She gasped again when she settled on his lap, but her arms went around his neck, and so he dared to wander from her lips and run his mouth across her smooth cheek. No powder, no color, no bitter taste of strange potions designed to make a woman's skin white, or red, or smooth. Just Gillian's pure, sweet skin, and the tiny sound of her breath and the way her breath hitched when he pulled her closer.
He could feel her corset, and it was one of those kinds that held a woman upright and encased as if in steel. Paradoxically, it made him wild with desire. She clearly had three or four layers of clothing on, and his fingers trembled as they soothed the layers and he couldn't help it, he dipped back into her mouth.
Now her fingers curled into his hair.
He delved into her sweet mouth as if he were on the edge of death, which he was because any moment now she'd come to her senses and realize whom she was kissing. But for the moment he was Dorimant, strutting down the London street with all the bravado and the beauty of an angel.
"Kiss me back, sweetheart," he said, and his voice came out as dark and liquid gold as any actor's.
"I—I—"
He shifted her just a little so that he could rub a thumb up her neck. "You taste like peaches," he said into her mouth. "Gillian."
And then, all of a sudden, she was kissing him back.

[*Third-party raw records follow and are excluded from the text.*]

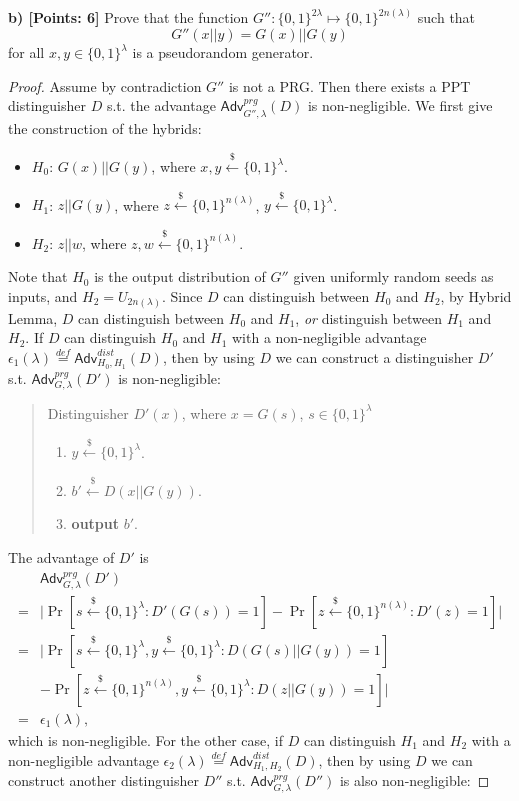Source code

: \documentclass[12pt]{article}
\newcommand{\eqdef}{\stackrel{def}{=}}
\newcommand{\bits}{\{0,1\}}
\newcommand{\getsr}{\stackrel{\$}{\gets}}
\newcommand{\Adv}{\textsf{Adv}}
\theoremstyle{definition}
\begin{document}
{\bf b) [Points: 6]} Prove that the function $G'' : \bits^{2\lambda} \mapsto \bits^{2n(\lambda)}$ such that
$$G''(x||y) = G(x)||G(y)$$
for all $x,y\in\bits^\lambda$ is a pseudorandom generator.
\begin{proof}
Assume by contradiction $G''$ is not a PRG. Then there exists a PPT distinguisher $D$ s.t. the advantage $\Adv_{G'',\lambda}^{prg}(D)$ is non-negligible. We first give the construction of the hybrids:
\begin{itemize}
\item $H_0$: $G(x)||G(y)$, where $x, y \getsr\bits^\lambda$.
\item $H_1$: $z||G(y)$, where $z\getsr\bits^{n(\lambda)}$, $y\getsr\bits^\lambda$.
\item $H_2$: $z||w$, where $z,w\getsr\bits^{n(\lambda)}$.
\end{itemize}
Note that $H_0$ is the output distribution of $G''$ given uniformly random seeds as inputs, and $H_2 = U_{2n(\lambda)}$.
Since $D$ can distinguish between $H_0$ and $H_2$, by Hybrid Lemma, $D$ can distinguish between $H_0$ and $H_1$, \emph{or} distinguish between $H_1$ and $H_2$. If $D$ can distinguish $H_0$ and $H_1$ with a non-negligible advantage $\epsilon_1(\lambda) \eqdef \Adv_{H_0,H_1}^{dist}(D)$, then by using $D$ we can construct a distinguisher $D'$ s.t. $\Adv_{G,\lambda}^{prg}(D')$ is non-negligible:
\begin{quote}
Distinguisher $D' (x)$, where $x=G(s)$, $s\in\bits^\lambda$
\begin{enumerate}
\item $y\getsr\bits^{\lambda}$.
\item $b' \getsr D(x||G(y))$.
\item {\bf output} $b'$.
\end{enumerate}
\end{quote}
The advantage of $D'$ is 
$$
\begin{aligned}
& \Adv_{G,\lambda}^{prg}(D') \\
=& \bigg| \Pr[s\getsr\bits^\lambda : D'(G(s))=1] - \Pr[z\getsr\bits^{n(\lambda)}: D'(z)=1] \bigg| \\
=& \bigg| \Pr[s\getsr\bits^\lambda, y\getsr\bits^\lambda : D(G(s)||G(y))=1]\\
& - \Pr[z\getsr\bits^{n(\lambda)}, y\getsr\bits^\lambda: D(z||G(y))=1] \bigg| \\
=& \epsilon_1(\lambda),
\end{aligned}
$$
which is non-negligible. For the other case, if $D$ can distinguish $H_1$ and $H_2$ with a non-negligible advantage $\epsilon_2(\lambda) \eqdef \Adv_{H_1,H_2}^{dist}(D)$, then by using $D$ we can construct another distinguisher $D''$ s.t. $\Adv_{G,\lambda}^{prg}(D'')$ is also non-negligible:

\end{proof}
\end{document}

All that sweetness turned wild, and the little hoarse sounds he heard were his as well as hers. Stunned, he pulled back and looked at her.
Her hair was falling around her shoulders. Her eyes weren't bewildered anymore. She raised her eyelashes as if they were too heavy. Her lips were as deep crimson as if she'd painted them. He froze, hands in the silky sweep of her hair.
What had he done?
"I shouldn't—" he said hoarsely.
And just like that, all the passion disappeared from her eyes and she looked at him with all the cool calculation of an aristocrat. "You," she whispered.
"It's all right," he said uneasily, picking up a hairpin and handing it to her.
She leaped from his lap as if he had poked her with the pin. "You're a man of no principles."
"You're quoting from the play," he said, making a grimace that might count as a smile.
"It seemed a useful line."
Strangely enough, she didn't begin screaming, just looked at him as she briskly wound her hair back up into a chignon that hid all that glowing color as if it didn't exist. "Well, I suppose I should thank you," she said briskly.
She really was one of the oddest women he'd ever met. In fact, he couldn't even think of a repost to that.
"This has taught me sympathy for the women of the play. I previously thought Mrs. Loveit and Belinda were rather foolish women, negligible in intelligence and prey to their passions."
Gabe felt queerly distant, as ü he were watching the scene from another room, or even from the audience of a theater.
"She's your mistress, isn't she?" Gillian asked.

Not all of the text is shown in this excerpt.